I want to explain why that sentence is there and also go into a couple of related design decisions of the generics design. I’m trying to be expansive in my explanation, which means that you should not need any special knowledge to understand it. It also means, some of the information might be boring to you - feel free to skip the corresponding sections.

That sentence is in the Go spec because it turns out to be hard to determine if a type set is empty. Hard enough, that the Go team did not want to require an implementation to solve that. Let’s see why.

## P vs. NP#

When we talk about whether or not a problem is hard, we often group problems into two big classes:

1. Problems which can be solved reasonably efficiently. This class is called P.
2. Problems which can be verified reasonably efficiently. This class is called NP.

The first obvious follow up question is “what does ‘reasonably efficient’ mean?”. The answer to that is “there is an algorithm with a running time polynomial in its input size”1.

The second obvious follow up question is “what’s the difference between ‘solving’ and ‘verifying’?”.

Solving a problem means what you think it means: Finding a solution. If I give you a number and ask you to solve the factorization problem, I’m asking you to find a (non-trivial) factor of that number.

Verifying a problem means that I give you a solution and I’m asking you if the solution is correct. For the factorization problem, I’d give you two numbers and ask you to verify that the second is a factor of the first.

These two things are often very different in difficulty. If I ask you to give me a factor of 297863737, you probably know no better way than to sit down and try to divide it by a lot of numbers and see if it comes out evenly. But if I ask you to verify that 9883 is a factor of that number, you just have to do a bit of long division and it either divides it, or it does not.

It turns out, that every problem which is efficiently solvable is also efficiently verifiable. You can just calculate the solution and compare it to the given one. So every problem in P is also in NP2. But it is a famously open question whether the opposite is true - that is, we don’t really know, if there are problems which are hard to solve but easy to verify.

This is hard to know in general. Because us not having found an efficient algorithm to solve a problem does not mean there is none. But in practice we usually assume that there are some problems like that.

One fact that helps us talk about hard problems, is that there are some problems which are as hard as possible in NP. That means we were able to prove that if you can solve one of these problems you can use that to solve any other problem in NP. These problems are called “NP-complete”.

That is, to be frank, plain magic and explaining it is far beyond my capabilities. But it helps us to tell if a given problem is hard, by doing it the other way around. If solving problem X would enable us to solve one of these NP-complete problems then solving problem X is obviously itself NP-complete and therefore probably very hard. This is called a “proof by reduction”.

One example of such problem is boolean satisfiability. And it is used very often to prove a problem is hard.

## SAT#

Imagine I give you a boolean function. The function has a bunch of bool arguments and returns bool, by joining its arguments with logical operators into a single expression.
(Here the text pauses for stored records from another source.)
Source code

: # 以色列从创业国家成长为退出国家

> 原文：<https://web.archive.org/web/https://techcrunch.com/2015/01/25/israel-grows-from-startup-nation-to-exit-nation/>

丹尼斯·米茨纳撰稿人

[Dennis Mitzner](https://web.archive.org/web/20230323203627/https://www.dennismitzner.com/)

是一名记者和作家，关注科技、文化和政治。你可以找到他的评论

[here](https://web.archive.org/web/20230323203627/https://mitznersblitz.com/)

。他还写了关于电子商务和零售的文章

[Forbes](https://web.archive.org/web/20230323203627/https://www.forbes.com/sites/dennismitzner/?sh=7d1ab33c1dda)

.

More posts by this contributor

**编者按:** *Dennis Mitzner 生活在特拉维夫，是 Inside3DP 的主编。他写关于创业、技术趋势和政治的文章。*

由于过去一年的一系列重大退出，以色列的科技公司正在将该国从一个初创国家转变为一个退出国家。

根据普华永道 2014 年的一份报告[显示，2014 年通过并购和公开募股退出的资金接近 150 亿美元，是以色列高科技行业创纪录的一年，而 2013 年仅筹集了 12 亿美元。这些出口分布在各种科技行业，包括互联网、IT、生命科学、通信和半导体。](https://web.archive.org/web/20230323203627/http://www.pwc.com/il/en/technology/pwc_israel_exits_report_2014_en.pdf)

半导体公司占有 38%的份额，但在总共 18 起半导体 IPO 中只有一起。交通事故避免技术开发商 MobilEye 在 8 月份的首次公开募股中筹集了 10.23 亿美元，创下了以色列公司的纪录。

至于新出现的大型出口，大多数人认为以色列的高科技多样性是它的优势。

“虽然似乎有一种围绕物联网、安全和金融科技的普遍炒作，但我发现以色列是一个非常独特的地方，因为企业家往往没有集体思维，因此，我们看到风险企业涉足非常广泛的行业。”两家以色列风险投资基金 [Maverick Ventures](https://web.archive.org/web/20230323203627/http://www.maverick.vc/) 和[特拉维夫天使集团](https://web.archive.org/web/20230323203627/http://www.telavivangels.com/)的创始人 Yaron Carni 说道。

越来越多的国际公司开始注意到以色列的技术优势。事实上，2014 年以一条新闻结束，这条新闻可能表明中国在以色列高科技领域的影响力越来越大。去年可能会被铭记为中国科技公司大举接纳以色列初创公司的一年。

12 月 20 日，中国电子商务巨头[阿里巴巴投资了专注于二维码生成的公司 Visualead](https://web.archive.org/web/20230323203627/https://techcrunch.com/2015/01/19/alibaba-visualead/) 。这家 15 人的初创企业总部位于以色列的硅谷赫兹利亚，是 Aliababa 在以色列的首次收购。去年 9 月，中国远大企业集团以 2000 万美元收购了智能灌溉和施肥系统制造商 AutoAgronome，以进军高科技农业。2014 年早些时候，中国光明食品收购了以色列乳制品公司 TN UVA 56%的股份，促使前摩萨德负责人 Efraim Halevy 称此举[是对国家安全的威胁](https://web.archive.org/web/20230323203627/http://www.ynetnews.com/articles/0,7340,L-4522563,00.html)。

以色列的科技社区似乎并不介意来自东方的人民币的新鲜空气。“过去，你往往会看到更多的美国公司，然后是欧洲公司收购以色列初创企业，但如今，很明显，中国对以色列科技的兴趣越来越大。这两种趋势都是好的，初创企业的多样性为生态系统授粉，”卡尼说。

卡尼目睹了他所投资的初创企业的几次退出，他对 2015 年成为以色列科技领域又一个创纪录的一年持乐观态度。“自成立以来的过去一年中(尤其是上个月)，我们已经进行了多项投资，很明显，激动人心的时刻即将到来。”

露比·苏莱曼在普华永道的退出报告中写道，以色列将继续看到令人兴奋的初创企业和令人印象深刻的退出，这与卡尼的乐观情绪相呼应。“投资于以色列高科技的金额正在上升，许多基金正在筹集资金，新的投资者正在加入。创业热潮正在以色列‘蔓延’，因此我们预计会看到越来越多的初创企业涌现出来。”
For example:

func F(x, y, z bool) bool {
return ((!x && y) || z) && (x || !y)
}


If I give you values for these arguments, you can efficiently tell me if the formula evaluates to true or false. You just substitute them in and evaluate every operator. For example

f(true, true, false)
→ ((!true && true) || false) && (true || !true)
→ ((false && true) || false) && (true || !true)
→ ((false && true) || false) && (true || false)
→ ((false && true) || false) && true
→  (false && true) || false
→   false && true
→   false


This takes at most one step per operator in the expression. So it takes a linear number of steps in the length of the input, which is very efficient.

But if I only give you the function and ask you to find arguments which make it return true - or even to find out whether such arguments exist - you probably have to try out all possible input combinations to see if any of them does. That’s easy for three arguments. But for $$n$$ arguments there are $$2^n$$ possible assignments, so it takes exponential time in the number of arguments.
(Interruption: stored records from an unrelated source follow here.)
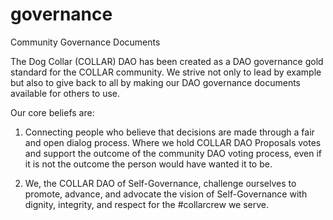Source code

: # governance
Community Governance Documents

The Dog Collar (COLLAR) DAO has been created as a DAO governance gold standard for the COLLAR community. We strive not only to lead by example but also to give back to all by making our DAO governance documents available for others to use.

Our core beliefs are:

  1) Connecting people who believe that decisions are made through a fair and open dialog process.  Where we hold COLLAR DAO Proposals votes and support the outcome of the community DAO voting process, even if it is not the outcome the person would have wanted it to be.
  
  2) We, the COLLAR DAO of Self-Governance, challenge ourselves to promote, advance, and advocate the vision of Self-Governance with dignity, integrity, and respect for the #collarcrew we serve.
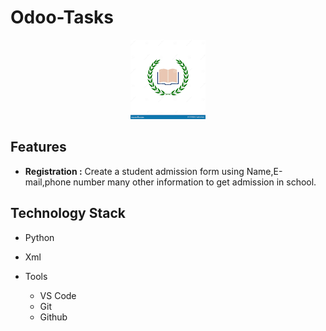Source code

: # Odoo-Tasks
<p align="center">
  <img src="https://github.com/rahulranjan07-7/Odoo-Tasks/blob/main/school_management/image/schoollogo.png?raw=true" alt="School Management Logo"/>
</p>

## Features
* <b>Registration :</b> Create a student admission form using Name,E-mail,phone number many other information to get admission in school.
## Technology Stack
- Python
- Xml

- Tools
  - VS Code
  - Git
  - Github
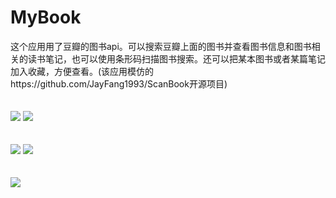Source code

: # MyBook
这个应用用了豆瓣的图书api。可以搜索豆瓣上面的图书并查看图书信息和图书相关的读书笔记，也可以使用条形码扫描图书搜索。还可以把某本图书或者某篇笔记加入收藏，方便查看。(该应用模仿的https://github.com/JayFang1993/ScanBook开源项目)
<br/><br/><br/>
![](https://github.com/xiaoanzi/MyBook/blob/master/screenshots/S50702-150549.jpg)
![](https://github.com/xiaoanzi/MyBook/blob/master/screenshots/S50702-150642.jpg)
<br/><br/><br/>
![](https://github.com/xiaoanzi/MyBook/blob/master/screenshots/S50702-150701.jpg)
![](https://github.com/xiaoanzi/MyBook/blob/master/screenshots/S50702-150717.jpg)
<br/><br/><br/>
![](https://github.com/xiaoanzi/MyBook/blob/master/screenshots/S50702-150736.jpg)
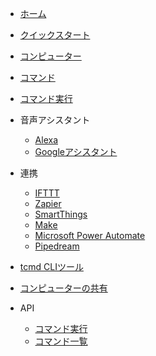 * [ホーム](./jp/README.md)
* [クイックスタート](./jp/QuickStart.md)

* [コンピューター](./jp/Computers.md)
* [コマンド](./jp/Commands.md)
* [コマンド実行](./jp/TriggerCommands.md)
* 音声アシスタント
  * [Alexa](./jp/Alexa.md)
  * [Googleアシスタント](./jp/SmartHomeGoogle.md)
* 連携
  * [IFTTT](./jp/IFTTT.md)
  * [Zapier](./jp/Zapier.md)
  * [SmartThings](./jp/SmartThings.md)
  * [Make](./jp/Make.md)
  * [Microsoft Power Automate](./jp/MSPowerAutomate.md)
  * [Pipedream](./jp/Pipedream.md)
* [tcmd CLIツール](./jp/tcmdCLI.md)
* [コンピューターの共有](./jp/ComputerSharing.md)
* API
  * [コマンド実行](./jp/API/TriggerCommand.md)
  * [コマンド一覧](./jp/API/ListCommands.md)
The problem of finding arguments that makes such a function return true (or proving that no such arguments exists) is called “boolean satisfiability” and it is NP-complete.

It is extremely important in what form the expression is given, though. Some forms make it pretty easy to solve, while others make it hard.
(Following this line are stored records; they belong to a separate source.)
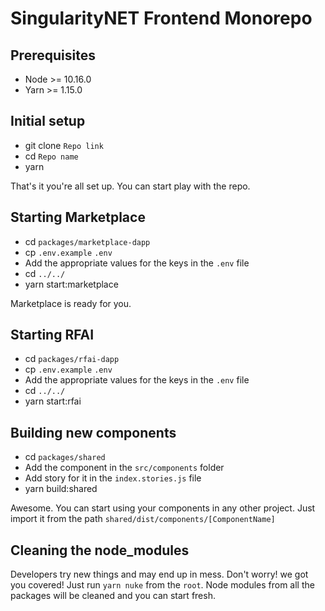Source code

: # SingularityNET Frontend Monorepo

## Prerequisites
- Node >= 10.16.0
- Yarn >= 1.15.0

## Initial setup
- git clone `Repo link`
- cd `Repo name`
- yarn

That's it you're all set up. You can start play with the repo.

## Starting Marketplace
- cd `packages/marketplace-dapp`
- cp `.env.example` `.env`
- Add the appropriate values for the keys in the `.env` file
- cd `../../`
- yarn start:marketplace

Marketplace is ready for you. 

## Starting RFAI
- cd `packages/rfai-dapp`
- cp `.env.example` `.env`
- Add the appropriate values for the keys in the `.env` file
- cd `../../`
- yarn start:rfai

## Building new components
- cd `packages/shared`
- Add the component in the `src/components` folder
- Add story for it in the `index.stories.js` file
- yarn build:shared
  
Awesome. You can start using your components in any other project. Just import it from the path `shared/dist/components/[ComponentName]`

## Cleaning the node_modules
Developers try new things and may end up in mess. Don't worry! we got you covered! Just run `yarn nuke` from the `root`. Node modules from all the packages will be cleaned and you can start fresh.
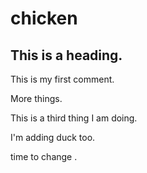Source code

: # chicken

## This is a heading.

This is my first comment.

More things.

This is a third thing I am doing.

I'm adding duck too.

time to change .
For example, every expression can be rewritten into what is called a “Disjunctive Normal Form” (DNF). It is called that because it consists of a series of conjunction (&&) terms, joined together by disjunction (||) operators3:

func F_DNF(x, y, z bool) bool {
return (x && z) || (!y && z)
}


(You can verify that this is the same function as above, by trying out all 8 input combinations)

Each term has a subset of the arguments, possibly negated, joined by &&. The terms are then joined together using ||.

Solving the satisfiability problem for an expression in DNF is easy:

1. Go through the individual terms. || is true if and only if either of its operands is true. So for each term:
• If it contains both an argument and its negation (x && !x) it can never be true. Continue to the next term.
• Otherwise, you can infer valid arguments from the term:
• If it contains x, then we must pass true for x
• If it contains !x, then we must pass false for x
• If it contains neither, then what we pass for x does not matter and either value works.
• The term then evaluates to true with these arguments, so the entire expression does.
2. If none of the terms can be made true, the function can never return true and there is no valid set of arguments.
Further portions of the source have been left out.